Monday, March 22, 2010

gloria

I don't remember what year it was, but I was in our living room when my older brother came out of our late father's den and told me to come back with him to the den and watch something. We kept a small television in there and it was showing a band's video. I still have a firm idea of my first impression from watching it that day. The band was playing on some sort of barge set upon a river in what looked like an industrial city. The lead singer was very earnest, the lead guitar player seemed very secure, the bass player looked kind of mean and tough, and they had some young kid playing drums. It was U2 and the song was 'Gloria.'

Up to that time, I hadn't really gotten into music and was only familiar with what I heard on the radio that was popular. It took a while longer until the Pretenders that one of my older sisters was into and U2 began to grab a hold of me. It wasn't until my second year of college that I started buying albums, including U2's October to complement the Boy and War albums that one of my roommates already had.
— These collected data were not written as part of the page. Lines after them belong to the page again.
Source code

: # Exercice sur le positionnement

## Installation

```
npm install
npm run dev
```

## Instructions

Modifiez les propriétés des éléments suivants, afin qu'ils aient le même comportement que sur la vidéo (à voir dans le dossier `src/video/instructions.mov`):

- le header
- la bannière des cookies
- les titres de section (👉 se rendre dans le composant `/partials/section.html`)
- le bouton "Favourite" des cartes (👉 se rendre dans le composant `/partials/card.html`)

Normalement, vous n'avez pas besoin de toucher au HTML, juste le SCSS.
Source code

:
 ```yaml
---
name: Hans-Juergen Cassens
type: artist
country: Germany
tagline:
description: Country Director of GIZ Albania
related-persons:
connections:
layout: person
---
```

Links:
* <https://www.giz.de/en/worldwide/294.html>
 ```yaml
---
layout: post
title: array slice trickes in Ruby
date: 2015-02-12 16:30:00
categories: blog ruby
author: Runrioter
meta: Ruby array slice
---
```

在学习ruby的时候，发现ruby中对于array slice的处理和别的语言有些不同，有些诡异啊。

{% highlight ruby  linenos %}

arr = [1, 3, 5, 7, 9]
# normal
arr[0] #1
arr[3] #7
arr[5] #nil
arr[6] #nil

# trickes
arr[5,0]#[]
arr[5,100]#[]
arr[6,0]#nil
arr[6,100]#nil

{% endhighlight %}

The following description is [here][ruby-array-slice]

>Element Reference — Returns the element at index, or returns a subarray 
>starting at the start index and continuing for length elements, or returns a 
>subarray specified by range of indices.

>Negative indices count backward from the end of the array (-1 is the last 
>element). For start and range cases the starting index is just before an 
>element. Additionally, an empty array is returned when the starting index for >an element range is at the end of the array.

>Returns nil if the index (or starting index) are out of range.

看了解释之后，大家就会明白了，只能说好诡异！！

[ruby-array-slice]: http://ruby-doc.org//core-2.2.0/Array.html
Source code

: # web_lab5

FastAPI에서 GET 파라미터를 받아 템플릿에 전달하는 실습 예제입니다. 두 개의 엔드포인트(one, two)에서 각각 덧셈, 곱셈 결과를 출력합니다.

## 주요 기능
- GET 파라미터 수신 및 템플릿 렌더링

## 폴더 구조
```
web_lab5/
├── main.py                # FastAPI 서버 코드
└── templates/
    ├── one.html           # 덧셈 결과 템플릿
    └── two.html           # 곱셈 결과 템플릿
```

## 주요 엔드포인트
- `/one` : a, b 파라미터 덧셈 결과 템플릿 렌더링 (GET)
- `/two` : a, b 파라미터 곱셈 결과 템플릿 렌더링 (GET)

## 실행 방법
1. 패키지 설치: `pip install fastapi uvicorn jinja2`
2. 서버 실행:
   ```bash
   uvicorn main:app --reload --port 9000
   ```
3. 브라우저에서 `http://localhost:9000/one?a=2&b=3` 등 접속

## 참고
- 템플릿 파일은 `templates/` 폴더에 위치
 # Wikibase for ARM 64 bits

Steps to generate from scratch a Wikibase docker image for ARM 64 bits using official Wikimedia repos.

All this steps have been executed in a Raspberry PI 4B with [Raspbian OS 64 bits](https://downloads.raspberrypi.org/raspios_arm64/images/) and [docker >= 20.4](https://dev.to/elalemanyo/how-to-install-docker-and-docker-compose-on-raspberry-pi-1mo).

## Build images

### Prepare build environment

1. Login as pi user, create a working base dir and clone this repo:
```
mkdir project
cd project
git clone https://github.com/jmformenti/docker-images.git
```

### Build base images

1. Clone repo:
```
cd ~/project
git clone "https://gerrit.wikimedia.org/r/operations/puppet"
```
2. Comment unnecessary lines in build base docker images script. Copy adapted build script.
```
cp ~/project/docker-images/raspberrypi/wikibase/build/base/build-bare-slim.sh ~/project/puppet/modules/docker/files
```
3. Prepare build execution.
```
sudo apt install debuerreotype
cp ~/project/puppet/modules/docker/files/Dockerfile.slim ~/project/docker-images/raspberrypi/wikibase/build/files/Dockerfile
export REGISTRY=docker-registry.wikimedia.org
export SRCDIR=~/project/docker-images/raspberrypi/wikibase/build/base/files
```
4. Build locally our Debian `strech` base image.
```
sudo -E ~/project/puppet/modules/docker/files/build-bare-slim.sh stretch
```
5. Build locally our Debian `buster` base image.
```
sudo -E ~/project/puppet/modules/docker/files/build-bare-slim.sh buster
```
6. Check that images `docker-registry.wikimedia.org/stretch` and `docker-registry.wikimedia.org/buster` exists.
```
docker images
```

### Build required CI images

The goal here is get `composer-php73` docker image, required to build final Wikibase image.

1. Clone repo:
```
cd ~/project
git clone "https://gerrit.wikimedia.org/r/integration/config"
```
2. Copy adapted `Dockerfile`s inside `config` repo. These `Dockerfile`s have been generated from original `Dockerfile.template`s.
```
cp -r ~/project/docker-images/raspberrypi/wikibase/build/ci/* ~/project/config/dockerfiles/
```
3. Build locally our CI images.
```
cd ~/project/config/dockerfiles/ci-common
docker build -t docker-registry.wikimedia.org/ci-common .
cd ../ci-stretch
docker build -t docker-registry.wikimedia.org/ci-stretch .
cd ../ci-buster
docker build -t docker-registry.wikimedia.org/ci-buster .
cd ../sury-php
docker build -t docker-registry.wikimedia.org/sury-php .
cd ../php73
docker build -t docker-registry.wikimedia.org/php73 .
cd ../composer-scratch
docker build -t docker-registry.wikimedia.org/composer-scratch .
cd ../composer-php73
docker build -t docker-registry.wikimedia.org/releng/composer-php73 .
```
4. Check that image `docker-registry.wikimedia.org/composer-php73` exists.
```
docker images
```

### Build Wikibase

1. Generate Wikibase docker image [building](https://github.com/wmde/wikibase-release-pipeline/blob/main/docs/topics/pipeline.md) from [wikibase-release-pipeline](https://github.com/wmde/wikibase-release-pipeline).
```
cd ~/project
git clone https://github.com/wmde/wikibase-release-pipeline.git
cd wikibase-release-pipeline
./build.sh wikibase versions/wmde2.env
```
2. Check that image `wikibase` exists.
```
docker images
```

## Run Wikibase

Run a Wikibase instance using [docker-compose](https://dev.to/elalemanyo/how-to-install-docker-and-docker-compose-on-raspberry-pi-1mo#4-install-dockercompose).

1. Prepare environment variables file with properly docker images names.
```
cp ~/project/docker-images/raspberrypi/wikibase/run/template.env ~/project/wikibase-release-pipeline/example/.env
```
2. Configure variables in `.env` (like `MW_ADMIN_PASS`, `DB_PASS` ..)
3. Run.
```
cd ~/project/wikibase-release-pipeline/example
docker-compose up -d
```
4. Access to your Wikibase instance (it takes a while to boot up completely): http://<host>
The college radio station, KCPR, had recently started a new format and started calling themselves The Sound Alternative, so I heard songs by bands such as Los Lobos, R.E.M., and Lloyd Cole & the Commotions. Besides his U2 albums, my roommate Kevin's record collection included bands such as X, the Bangles (he had their first EP, before Michael Steele was a member), and the English Beat.

I loved looking around the local record store Boo Boo Records on Monterey Street (the records! the posters!). Cheap Thrills was another music store that was a part of my usual walking route through San Luis Obispo. My two roommates and I lived near the Mission, so it was a short distance to all the cool shops in town. I wonder what Boo Boo Records is like now?